## [Task brief]
The entries below are to be returned exactly. Include all of them.
+--
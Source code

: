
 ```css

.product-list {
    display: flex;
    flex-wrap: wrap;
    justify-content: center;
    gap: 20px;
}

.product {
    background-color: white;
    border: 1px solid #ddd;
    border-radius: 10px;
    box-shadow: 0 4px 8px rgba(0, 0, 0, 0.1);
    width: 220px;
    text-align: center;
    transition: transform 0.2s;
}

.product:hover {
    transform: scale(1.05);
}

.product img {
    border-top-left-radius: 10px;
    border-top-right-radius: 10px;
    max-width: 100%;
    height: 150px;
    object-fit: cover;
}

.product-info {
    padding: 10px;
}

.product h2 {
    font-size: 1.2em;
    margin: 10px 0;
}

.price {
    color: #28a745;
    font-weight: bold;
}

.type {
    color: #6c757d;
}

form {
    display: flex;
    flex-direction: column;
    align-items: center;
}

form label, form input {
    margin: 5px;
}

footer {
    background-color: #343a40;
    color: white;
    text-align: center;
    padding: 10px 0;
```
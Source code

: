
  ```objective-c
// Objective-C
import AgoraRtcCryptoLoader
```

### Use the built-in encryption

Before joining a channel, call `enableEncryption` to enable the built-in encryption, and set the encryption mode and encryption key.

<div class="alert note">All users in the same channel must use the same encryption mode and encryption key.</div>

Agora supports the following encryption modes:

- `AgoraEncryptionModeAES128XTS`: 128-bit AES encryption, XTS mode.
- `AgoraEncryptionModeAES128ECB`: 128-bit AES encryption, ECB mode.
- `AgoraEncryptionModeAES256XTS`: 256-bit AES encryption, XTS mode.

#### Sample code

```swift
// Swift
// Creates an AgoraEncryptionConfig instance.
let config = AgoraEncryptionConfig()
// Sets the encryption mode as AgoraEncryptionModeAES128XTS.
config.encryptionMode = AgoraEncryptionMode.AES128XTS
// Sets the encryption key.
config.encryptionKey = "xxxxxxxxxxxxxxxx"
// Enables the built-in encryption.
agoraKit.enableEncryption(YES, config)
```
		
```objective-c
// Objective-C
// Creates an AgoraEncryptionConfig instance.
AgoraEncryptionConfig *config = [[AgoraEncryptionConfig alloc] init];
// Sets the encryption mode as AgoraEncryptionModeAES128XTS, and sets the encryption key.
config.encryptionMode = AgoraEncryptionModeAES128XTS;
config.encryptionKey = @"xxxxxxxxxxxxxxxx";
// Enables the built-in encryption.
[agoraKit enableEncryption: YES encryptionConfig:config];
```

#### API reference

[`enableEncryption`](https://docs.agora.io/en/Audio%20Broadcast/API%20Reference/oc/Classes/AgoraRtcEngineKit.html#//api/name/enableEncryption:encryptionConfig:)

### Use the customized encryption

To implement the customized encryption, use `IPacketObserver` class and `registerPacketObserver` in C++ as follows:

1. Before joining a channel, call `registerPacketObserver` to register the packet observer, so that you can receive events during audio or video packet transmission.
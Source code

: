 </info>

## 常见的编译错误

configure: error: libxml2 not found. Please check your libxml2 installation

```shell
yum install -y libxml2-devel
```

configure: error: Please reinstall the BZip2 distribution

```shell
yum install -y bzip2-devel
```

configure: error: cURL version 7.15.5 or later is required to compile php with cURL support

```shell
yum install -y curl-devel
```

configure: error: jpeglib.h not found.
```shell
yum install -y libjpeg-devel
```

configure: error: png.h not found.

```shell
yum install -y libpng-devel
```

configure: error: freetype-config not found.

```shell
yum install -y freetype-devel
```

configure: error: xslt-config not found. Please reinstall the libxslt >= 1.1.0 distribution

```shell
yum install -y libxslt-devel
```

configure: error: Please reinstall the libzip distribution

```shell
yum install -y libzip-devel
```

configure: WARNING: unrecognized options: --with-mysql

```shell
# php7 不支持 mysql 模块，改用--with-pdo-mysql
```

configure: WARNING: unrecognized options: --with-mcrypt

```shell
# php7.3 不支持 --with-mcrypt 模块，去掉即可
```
+--
## [Output of the exercise]
Source code

:
 ```css

.product-list {
    display: flex;
    flex-wrap: wrap;
    justify-content: center;
    gap: 20px;
}

.product {
    background-color: white;
    border: 1px solid #ddd;
    border-radius: 10px;
    box-shadow: 0 4px 8px rgba(0, 0, 0, 0.1);
    width: 220px;
    text-align: center;
    transition: transform 0.2s;
}

.product:hover {
    transform: scale(1.05);
}

.product img {
    border-top-left-radius: 10px;
    border-top-right-radius: 10px;
    max-width: 100%;
    height: 150px;
    object-fit: cover;
}

.product-info {
    padding: 10px;
}

.product h2 {
    font-size: 1.2em;
    margin: 10px 0;
}

.price {
    color: #28a745;
    font-weight: bold;
}

.type {
    color: #6c757d;
}

form {
    display: flex;
    flex-direction: column;
    align-items: center;
}

form label, form input {
    margin: 5px;
}

footer {
    background-color: #343a40;
    color: white;
    text-align: center;
    padding: 10px 0;
```
Source code

:
  ```objective-c
// Objective-C
import AgoraRtcCryptoLoader
```

### Use the built-in encryption

Before joining a channel, call `enableEncryption` to enable the built-in encryption, and set the encryption mode and encryption key.

<div class="alert note">All users in the same channel must use the same encryption mode and encryption key.</div>

Agora supports the following encryption modes:

- `AgoraEncryptionModeAES128XTS`: 128-bit AES encryption, XTS mode.
- `AgoraEncryptionModeAES128ECB`: 128-bit AES encryption, ECB mode.
- `AgoraEncryptionModeAES256XTS`: 256-bit AES encryption, XTS mode.

#### Sample code

```swift
// Swift
// Creates an AgoraEncryptionConfig instance.
let config = AgoraEncryptionConfig()
// Sets the encryption mode as AgoraEncryptionModeAES128XTS.
config.encryptionMode = AgoraEncryptionMode.AES128XTS
// Sets the encryption key.
config.encryptionKey = "xxxxxxxxxxxxxxxx"
// Enables the built-in encryption.
agoraKit.enableEncryption(YES, config)
```
		
```objective-c
// Objective-C
// Creates an AgoraEncryptionConfig instance.
AgoraEncryptionConfig *config = [[AgoraEncryptionConfig alloc] init];
// Sets the encryption mode as AgoraEncryptionModeAES128XTS, and sets the encryption key.
config.encryptionMode = AgoraEncryptionModeAES128XTS;
config.encryptionKey = @"xxxxxxxxxxxxxxxx";
// Enables the built-in encryption.
[agoraKit enableEncryption: YES encryptionConfig:config];
```

#### API reference

[`enableEncryption`](https://docs.agora.io/en/Audio%20Broadcast/API%20Reference/oc/Classes/AgoraRtcEngineKit.html#//api/name/enableEncryption:encryptionConfig:)

### Use the customized encryption

To implement the customized encryption, use `IPacketObserver` class and `registerPacketObserver` in C++ as follows:

1. Before joining a channel, call `registerPacketObserver` to register the packet observer, so that you can receive events during audio or video packet transmission.
Source code

: </info>

## 常见的编译错误

configure: error: libxml2 not found. Please check your libxml2 installation

```shell
yum install -y libxml2-devel
```

configure: error: Please reinstall the BZip2 distribution

```shell
yum install -y bzip2-devel
```

configure: error: cURL version 7.15.5 or later is required to compile php with cURL support

```shell
yum install -y curl-devel
```

configure: error: jpeglib.h not found.
```shell
yum install -y libjpeg-devel
```

configure: error: png.h not found.

```shell
yum install -y libpng-devel
```

configure: error: freetype-config not found.

```shell
yum install -y freetype-devel
```

configure: error: xslt-config not found. Please reinstall the libxslt >= 1.1.0 distribution

```shell
yum install -y libxslt-devel
```

configure: error: Please reinstall the libzip distribution

```shell
yum install -y libzip-devel
```

configure: WARNING: unrecognized options: --with-mysql

```shell
# php7 不支持 mysql 模块，改用--with-pdo-mysql
```

configure: WARNING: unrecognized options: --with-mcrypt

```shell
# php7.3 不支持 --with-mcrypt 模块，去掉即可
```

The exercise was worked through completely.